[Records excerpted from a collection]
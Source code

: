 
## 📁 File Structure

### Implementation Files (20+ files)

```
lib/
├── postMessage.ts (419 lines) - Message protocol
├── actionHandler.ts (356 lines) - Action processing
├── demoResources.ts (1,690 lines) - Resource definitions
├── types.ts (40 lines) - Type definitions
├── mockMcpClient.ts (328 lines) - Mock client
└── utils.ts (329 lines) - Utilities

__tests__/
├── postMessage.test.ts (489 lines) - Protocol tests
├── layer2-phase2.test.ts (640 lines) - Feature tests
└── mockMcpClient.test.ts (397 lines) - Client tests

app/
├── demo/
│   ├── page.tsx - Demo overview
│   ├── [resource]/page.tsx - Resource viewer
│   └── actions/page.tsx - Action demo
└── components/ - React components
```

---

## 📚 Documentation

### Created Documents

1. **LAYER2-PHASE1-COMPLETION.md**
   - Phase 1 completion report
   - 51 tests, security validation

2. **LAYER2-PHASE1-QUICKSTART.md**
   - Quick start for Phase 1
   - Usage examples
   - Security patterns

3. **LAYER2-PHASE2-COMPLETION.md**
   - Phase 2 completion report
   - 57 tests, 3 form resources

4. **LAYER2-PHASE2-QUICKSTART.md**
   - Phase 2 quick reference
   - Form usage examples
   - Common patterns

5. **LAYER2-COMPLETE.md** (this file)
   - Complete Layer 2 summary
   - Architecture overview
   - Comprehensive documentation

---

==

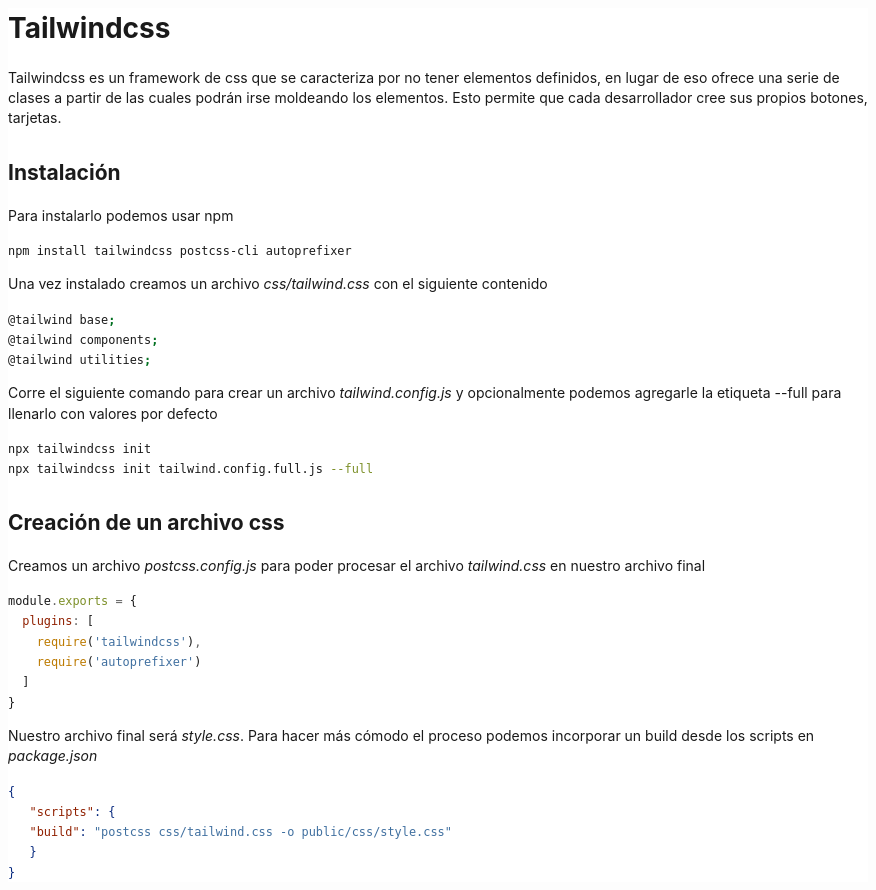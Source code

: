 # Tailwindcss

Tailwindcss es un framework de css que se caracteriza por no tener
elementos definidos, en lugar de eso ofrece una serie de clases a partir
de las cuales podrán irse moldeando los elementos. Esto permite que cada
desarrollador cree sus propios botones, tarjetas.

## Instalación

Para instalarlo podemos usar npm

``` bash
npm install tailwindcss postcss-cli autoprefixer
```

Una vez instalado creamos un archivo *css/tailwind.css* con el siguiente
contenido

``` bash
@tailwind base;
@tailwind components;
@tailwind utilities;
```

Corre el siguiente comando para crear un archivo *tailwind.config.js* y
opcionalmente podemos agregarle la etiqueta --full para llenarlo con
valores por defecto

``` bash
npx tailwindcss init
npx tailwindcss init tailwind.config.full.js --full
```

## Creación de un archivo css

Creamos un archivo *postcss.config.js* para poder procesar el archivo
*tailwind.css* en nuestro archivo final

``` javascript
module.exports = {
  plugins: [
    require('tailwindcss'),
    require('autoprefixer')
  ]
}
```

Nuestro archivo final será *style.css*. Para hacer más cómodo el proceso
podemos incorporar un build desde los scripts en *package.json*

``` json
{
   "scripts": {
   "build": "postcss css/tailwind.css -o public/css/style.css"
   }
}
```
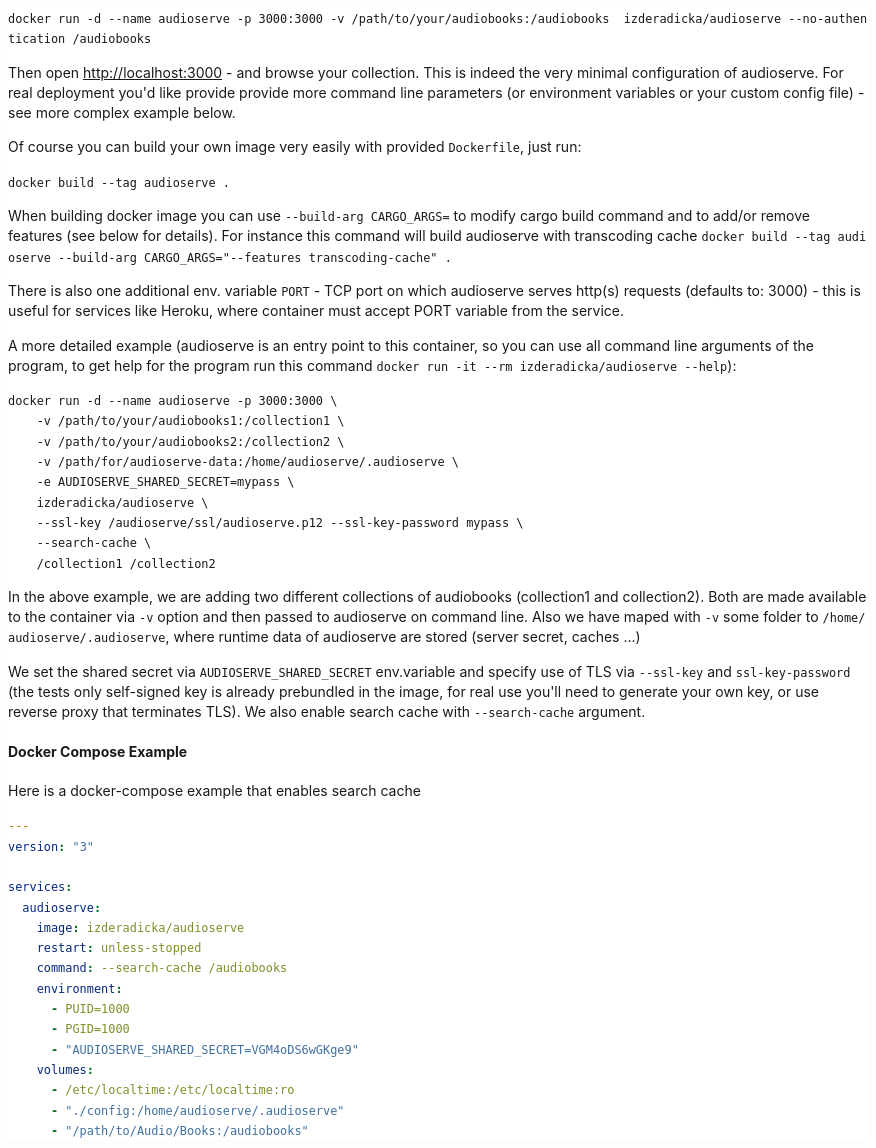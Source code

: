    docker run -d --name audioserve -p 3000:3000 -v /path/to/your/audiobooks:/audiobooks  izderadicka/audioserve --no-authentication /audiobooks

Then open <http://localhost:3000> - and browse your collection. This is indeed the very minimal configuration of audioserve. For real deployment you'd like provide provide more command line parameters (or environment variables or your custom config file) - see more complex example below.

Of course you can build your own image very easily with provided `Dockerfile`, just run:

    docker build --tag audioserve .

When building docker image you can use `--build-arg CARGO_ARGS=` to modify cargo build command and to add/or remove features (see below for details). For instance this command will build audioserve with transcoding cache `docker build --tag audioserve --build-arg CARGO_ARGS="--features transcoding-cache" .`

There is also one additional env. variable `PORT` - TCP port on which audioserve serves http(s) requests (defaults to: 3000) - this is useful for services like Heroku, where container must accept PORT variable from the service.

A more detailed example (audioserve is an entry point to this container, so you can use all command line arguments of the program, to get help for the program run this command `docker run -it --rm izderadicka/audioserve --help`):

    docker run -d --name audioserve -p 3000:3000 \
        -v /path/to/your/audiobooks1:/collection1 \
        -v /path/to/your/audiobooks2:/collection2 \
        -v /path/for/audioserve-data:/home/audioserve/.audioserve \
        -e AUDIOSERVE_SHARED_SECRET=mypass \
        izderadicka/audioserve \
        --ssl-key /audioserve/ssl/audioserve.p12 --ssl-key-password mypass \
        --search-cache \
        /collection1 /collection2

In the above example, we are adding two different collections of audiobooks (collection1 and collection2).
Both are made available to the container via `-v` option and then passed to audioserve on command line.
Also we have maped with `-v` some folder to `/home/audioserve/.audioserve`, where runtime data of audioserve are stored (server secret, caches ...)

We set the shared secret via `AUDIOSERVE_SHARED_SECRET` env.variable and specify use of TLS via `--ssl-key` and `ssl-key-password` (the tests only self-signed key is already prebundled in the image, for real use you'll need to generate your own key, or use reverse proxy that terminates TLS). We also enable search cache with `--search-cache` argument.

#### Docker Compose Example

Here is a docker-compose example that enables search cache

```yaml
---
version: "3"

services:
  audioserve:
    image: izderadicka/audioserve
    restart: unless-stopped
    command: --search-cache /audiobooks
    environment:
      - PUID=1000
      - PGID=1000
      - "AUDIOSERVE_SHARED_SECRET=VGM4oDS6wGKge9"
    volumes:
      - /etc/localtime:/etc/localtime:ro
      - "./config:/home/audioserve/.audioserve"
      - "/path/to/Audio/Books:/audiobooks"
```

...

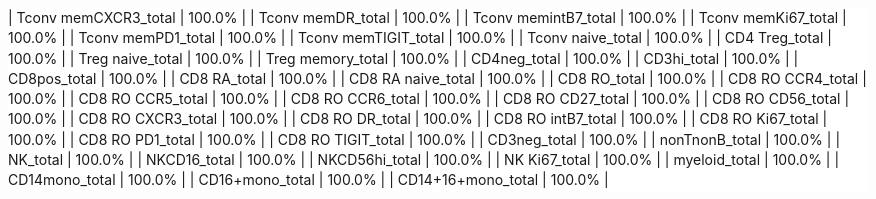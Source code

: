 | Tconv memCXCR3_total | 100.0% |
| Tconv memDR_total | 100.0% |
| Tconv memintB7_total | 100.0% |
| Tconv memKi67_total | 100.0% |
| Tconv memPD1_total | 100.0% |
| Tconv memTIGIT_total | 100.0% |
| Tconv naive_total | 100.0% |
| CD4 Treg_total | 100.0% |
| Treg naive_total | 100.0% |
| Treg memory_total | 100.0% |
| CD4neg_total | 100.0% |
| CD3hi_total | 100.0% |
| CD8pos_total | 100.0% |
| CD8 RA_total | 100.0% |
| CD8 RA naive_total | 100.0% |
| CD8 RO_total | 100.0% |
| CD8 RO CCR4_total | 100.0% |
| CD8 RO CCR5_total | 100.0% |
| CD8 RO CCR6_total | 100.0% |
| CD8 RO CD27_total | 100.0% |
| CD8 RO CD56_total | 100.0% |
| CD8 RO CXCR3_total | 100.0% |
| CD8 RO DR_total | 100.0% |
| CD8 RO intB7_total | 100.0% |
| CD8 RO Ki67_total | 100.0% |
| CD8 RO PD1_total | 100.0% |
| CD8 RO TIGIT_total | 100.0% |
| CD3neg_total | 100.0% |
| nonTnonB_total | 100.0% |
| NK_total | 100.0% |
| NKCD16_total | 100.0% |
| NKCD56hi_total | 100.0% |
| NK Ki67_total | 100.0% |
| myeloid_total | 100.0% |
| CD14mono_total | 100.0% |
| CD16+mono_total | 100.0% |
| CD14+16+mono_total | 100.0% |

EXERCISE REQUIREMENTS:
Repeat exactly the lines above from the one with "CD56_total | 100.0% |" up to and including the one with "CD14+16+mono_total | 100.0% |". No other line belongs in the reply.

OUTPUT BELOW:
| CD8 RO CD56_total | 100.0% |
| CD8 RO CXCR3_total | 100.0% |
| CD8 RO DR_total | 100.0% |
| CD8 RO intB7_total | 100.0% |
| CD8 RO Ki67_total | 100.0% |
| CD8 RO PD1_total | 100.0% |
| CD8 RO TIGIT_total | 100.0% |
| CD3neg_total | 100.0% |
| nonTnonB_total | 100.0% |
| NK_total | 100.0% |
| NKCD16_total | 100.0% |
| NKCD56hi_total | 100.0% |
| NK Ki67_total | 100.0% |
| myeloid_total | 100.0% |
| CD14mono_total | 100.0% |
| CD16+mono_total | 100.0% |
| CD14+16+mono_total | 100.0% |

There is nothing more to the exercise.